> **Work to be completed**: Write out every record below exactly as given. Leave the pictures out.

[Stored data]
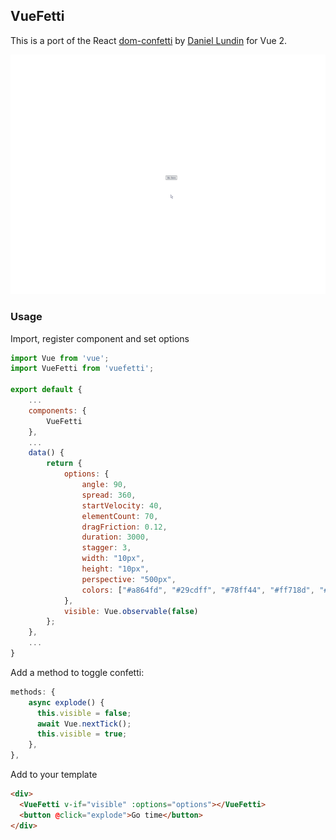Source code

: ## VueFetti

This is a port of the React [dom-confetti](https://github.com/daniel-lundin/dom-confetti) by [Daniel Lundin](https://github.com/daniel-lundin) for Vue 2.

<p align="center">
  <img src=".github/vuefetti-demo.gif">
</p>

### Usage

Import, register component and set options

```js
import Vue from 'vue';
import VueFetti from 'vuefetti';

export default {
    ...
    components: {
        VueFetti
    },
    ...
    data() {
        return {
            options: {
                angle: 90,
                spread: 360,
                startVelocity: 40,
                elementCount: 70,
                dragFriction: 0.12,
                duration: 3000,
                stagger: 3,
                width: "10px",
                height: "10px",
                perspective: "500px",
                colors: ["#a864fd", "#29cdff", "#78ff44", "#ff718d", "#fdff6a"],
            },
            visible: Vue.observable(false)
        };
    },
    ...
}
```

Add a method to toggle confetti:

```js
methods: {
    async explode() {
      this.visible = false;
      await Vue.nextTick();
      this.visible = true;
    },
},
```

Add to your template

```html
<div>
  <VueFetti v-if="visible" :options="options"></VueFetti>
  <button @click="explode">Go time</button>
</div>
```
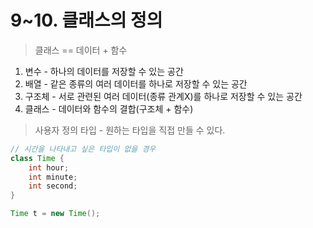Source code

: # 9~10. 클래스의 정의

> 클래스 == 데이터 + 함수
> 
1. 변수 - 하나의 데이터를 저장할 수 있는 공간
2. 배열 - 같은 종류의 여러 데이터를 하나로 저장할 수 있는 공간
3. 구조체 - 서로 관련된 여러 데이터(종류 관계X)를 하나로 저장할 수 있는 공간
4. 클래스 - 데이터와 함수의 결합(구조체 + 함수)

> 사용자 정의 타입 - 원하는 타입을 직접 만들 수 있다.
> 

```java
// 시간을 나타내고 싶은 타입이 없을 경우
class Time {
	int hour;
	int minute;
	int second;
}

Time t = new Time();
```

> **Exercise result**:
Source code

: ## VueFetti

This is a port of the React [dom-confetti](https://github.com/daniel-lundin/dom-confetti) by [Daniel Lundin](https://github.com/daniel-lundin) for Vue 2.

<p align="center">
  <img src=".github/vuefetti-demo.gif">
</p>

### Usage

Import, register component and set options

```js
import Vue from 'vue';
import VueFetti from 'vuefetti';

export default {
    ...
    components: {
        VueFetti
    },
    ...
    data() {
        return {
            options: {
                angle: 90,
                spread: 360,
                startVelocity: 40,
                elementCount: 70,
                dragFriction: 0.12,
                duration: 3000,
                stagger: 3,
                width: "10px",
                height: "10px",
                perspective: "500px",
                colors: ["#a864fd", "#29cdff", "#78ff44", "#ff718d", "#fdff6a"],
            },
            visible: Vue.observable(false)
        };
    },
    ...
}
```

Add a method to toggle confetti:

```js
methods: {
    async explode() {
      this.visible = false;
      await Vue.nextTick();
      this.visible = true;
    },
},
```

Add to your template

```html
<div>
  <VueFetti v-if="visible" :options="options"></VueFetti>
  <button @click="explode">Go time</button>
</div>
```
Source code

: # 9~10. 클래스의 정의

> 클래스 == 데이터 + 함수
> 
1. 변수 - 하나의 데이터를 저장할 수 있는 공간
2. 배열 - 같은 종류의 여러 데이터를 하나로 저장할 수 있는 공간
3. 구조체 - 서로 관련된 여러 데이터(종류 관계X)를 하나로 저장할 수 있는 공간
4. 클래스 - 데이터와 함수의 결합(구조체 + 함수)

> 사용자 정의 타입 - 원하는 타입을 직접 만들 수 있다.
> 

```java
// 시간을 나타내고 싶은 타입이 없을 경우
class Time {
	int hour;
	int minute;
	int second;
}

Time t = new Time();
```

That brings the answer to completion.